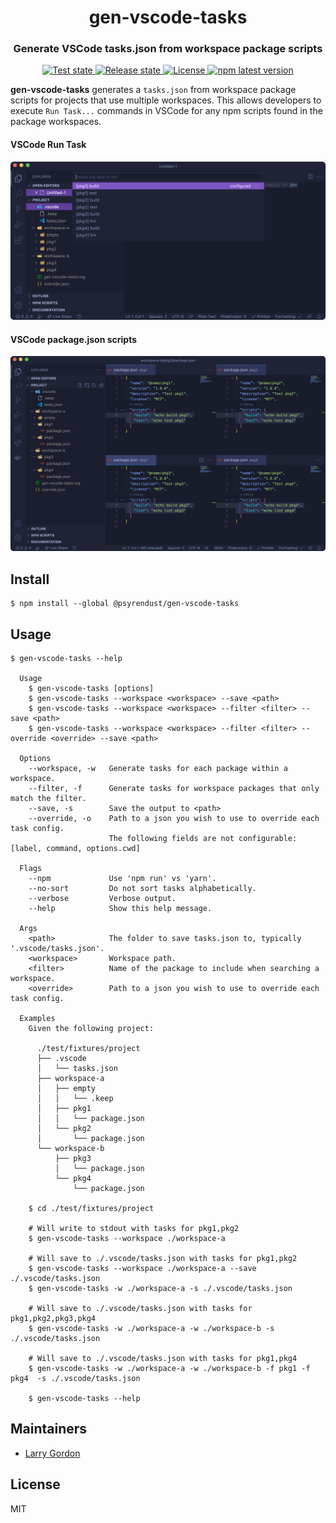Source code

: <h1 align="center" style="border-bottom: none;">gen-vscode-tasks</h1>
<h3 align="center">Generate VSCode tasks.json from workspace package scripts</h3>
<p align="center">
  <a href="https://github.com/psyrendust/gen-vscode-tasks/actions?query=workflow%3ATest+branch%3Amaster">
    <img alt="Test state" src="https://github.com/psyrendust/gen-vscode-tasks/workflows/Test/badge.svg?branch=master">
  </a>
  <a href="https://github.com/psyrendust/gen-vscode-tasks/actions?query=workflow%3ARelease+branch%3Amaster">
    <img alt="Release state" src="https://github.com/psyrendust/gen-vscode-tasks/workflows/Release/badge.svg?branch=master">
  </a>
  <a href="https://github.com/psyrendust/gen-vscode-tasks/blob/master/LICENSE">
    <img alt="License" src="https://img.shields.io/npm/l/@psyrendust/gen-vscode-tasks">
  </a>
  <a href="https://www.npmjs.com/package/@psyrendust/gen-vscode-tasks">
    <img alt="npm latest version" src="https://img.shields.io/npm/v/@psyrendust/gen-vscode-tasks/latest.svg">
  </a>
</p>

**gen-vscode-tasks** generates a `tasks.json` from workspace package scripts for projects that use multiple workspaces.
This allows developers to execute `Run Task...` commands in VSCode for any npm scripts found in the package workspaces.

#### VSCode Run Task

<p align="center">
  <img alt="VSCode Run Task" src="media/vscode-run-task.png">
</p>

#### VSCode package.json scripts

<p align="center">
  <img alt="VSCode package.json scripts" src="media/vscode-pkg-scripts.png">
</p>

## Install

```
$ npm install --global @psyrendust/gen-vscode-tasks
```

## Usage

```
$ gen-vscode-tasks --help

  Usage
    $ gen-vscode-tasks [options]
    $ gen-vscode-tasks --workspace <workspace> --save <path>
    $ gen-vscode-tasks --workspace <workspace> --filter <filter> --save <path>
    $ gen-vscode-tasks --workspace <workspace> --filter <filter> --override <override> --save <path>

  Options
    --workspace, -w   Generate tasks for each package within a workspace.
    --filter, -f      Generate tasks for workspace packages that only match the filter.
    --save, -s        Save the output to <path>
    --override, -o    Path to a json you wish to use to override each task config.
                      The following fields are not configurable: [label, command, options.cwd]

  Flags
    --npm             Use 'npm run' vs 'yarn'.
    --no-sort         Do not sort tasks alphabetically.
    --verbose         Verbose output.
    --help            Show this help message.

  Args
    <path>            The folder to save tasks.json to, typically '.vscode/tasks.json'.
    <workspace>       Workspace path.
    <filter>          Name of the package to include when searching a workspace.
    <override>        Path to a json you wish to use to override each task config.

  Examples
    Given the following project:

      ./test/fixtures/project
      ├── .vscode
      │   └── tasks.json
      ├── workspace-a
      │   ├── empty
      │   │   └── .keep
      │   ├── pkg1
      │   │   └── package.json
      │   └── pkg2
      │       └── package.json
      └── workspace-b
          ├── pkg3
          │   └── package.json
          └── pkg4
              └── package.json

    $ cd ./test/fixtures/project

    # Will write to stdout with tasks for pkg1,pkg2
    $ gen-vscode-tasks --workspace ./workspace-a

    # Will save to ./.vscode/tasks.json with tasks for pkg1,pkg2
    $ gen-vscode-tasks --workspace ./workspace-a --save ./.vscode/tasks.json
    $ gen-vscode-tasks -w ./workspace-a -s ./.vscode/tasks.json

    # Will save to ./.vscode/tasks.json with tasks for pkg1,pkg2,pkg3,pkg4
    $ gen-vscode-tasks -w ./workspace-a -w ./workspace-b -s ./.vscode/tasks.json

    # Will save to ./.vscode/tasks.json with tasks for pkg1,pkg4
    $ gen-vscode-tasks -w ./workspace-a -w ./workspace-b -f pkg1 -f pkg4  -s ./.vscode/tasks.json

    $ gen-vscode-tasks --help
```

## Maintainers

- [Larry Gordon](https://github.com/psyrendust)

## License

MIT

* [Task prompt] Every entry above is to be transcribed exactly, with all pictures left out.

* [Solution for this problem]
Source code

: <h1 align="center" style="border-bottom: none;">gen-vscode-tasks</h1>
<h3 align="center">Generate VSCode tasks.json from workspace package scripts</h3>
<p align="center">
  <a href="https://github.com/psyrendust/gen-vscode-tasks/actions?query=workflow%3ATest+branch%3Amaster">
    <img alt="Test state" src="https://github.com/psyrendust/gen-vscode-tasks/workflows/Test/badge.svg?branch=master">
  </a>
  <a href="https://github.com/psyrendust/gen-vscode-tasks/actions?query=workflow%3ARelease+branch%3Amaster">
    <img alt="Release state" src="https://github.com/psyrendust/gen-vscode-tasks/workflows/Release/badge.svg?branch=master">
  </a>
  <a href="https://github.com/psyrendust/gen-vscode-tasks/blob/master/LICENSE">
    <img alt="License" src="https://img.shields.io/npm/l/@psyrendust/gen-vscode-tasks">
  </a>
  <a href="https://www.npmjs.com/package/@psyrendust/gen-vscode-tasks">
    <img alt="npm latest version" src="https://img.shields.io/npm/v/@psyrendust/gen-vscode-tasks/latest.svg">
  </a>
</p>

**gen-vscode-tasks** generates a `tasks.json` from workspace package scripts for projects that use multiple workspaces.
This allows developers to execute `Run Task...` commands in VSCode for any npm scripts found in the package workspaces.

#### VSCode Run Task

<p align="center">
  <img alt="VSCode Run Task" src="media/vscode-run-task.png">
</p>

#### VSCode package.json scripts

<p align="center">
  <img alt="VSCode package.json scripts" src="media/vscode-pkg-scripts.png">
</p>

## Install

```
$ npm install --global @psyrendust/gen-vscode-tasks
```

## Usage

```
$ gen-vscode-tasks --help

  Usage
    $ gen-vscode-tasks [options]
    $ gen-vscode-tasks --workspace <workspace> --save <path>
    $ gen-vscode-tasks --workspace <workspace> --filter <filter> --save <path>
    $ gen-vscode-tasks --workspace <workspace> --filter <filter> --override <override> --save <path>

  Options
    --workspace, -w   Generate tasks for each package within a workspace.
    --filter, -f      Generate tasks for workspace packages that only match the filter.
    --save, -s        Save the output to <path>
    --override, -o    Path to a json you wish to use to override each task config.
                      The following fields are not configurable: [label, command, options.cwd]

  Flags
    --npm             Use 'npm run' vs 'yarn'.
    --no-sort         Do not sort tasks alphabetically.
    --verbose         Verbose output.
    --help            Show this help message.

  Args
    <path>            The folder to save tasks.json to, typically '.vscode/tasks.json'.
    <workspace>       Workspace path.
    <filter>          Name of the package to include when searching a workspace.
    <override>        Path to a json you wish to use to override each task config.

  Examples
    Given the following project:

      ./test/fixtures/project
      ├── .vscode
      │   └── tasks.json
      ├── workspace-a
      │   ├── empty
      │   │   └── .keep
      │   ├── pkg1
      │   │   └── package.json
      │   └── pkg2
      │       └── package.json
      └── workspace-b
          ├── pkg3
          │   └── package.json
          └── pkg4
              └── package.json

    $ cd ./test/fixtures/project

    # Will write to stdout with tasks for pkg1,pkg2
    $ gen-vscode-tasks --workspace ./workspace-a

    # Will save to ./.vscode/tasks.json with tasks for pkg1,pkg2
    $ gen-vscode-tasks --workspace ./workspace-a --save ./.vscode/tasks.json
    $ gen-vscode-tasks -w ./workspace-a -s ./.vscode/tasks.json

    # Will save to ./.vscode/tasks.json with tasks for pkg1,pkg2,pkg3,pkg4
    $ gen-vscode-tasks -w ./workspace-a -w ./workspace-b -s ./.vscode/tasks.json

    # Will save to ./.vscode/tasks.json with tasks for pkg1,pkg4
    $ gen-vscode-tasks -w ./workspace-a -w ./workspace-b -f pkg1 -f pkg4  -s ./.vscode/tasks.json

    $ gen-vscode-tasks --help
```

## Maintainers

- [Larry Gordon](https://github.com/psyrendust)

## License

MIT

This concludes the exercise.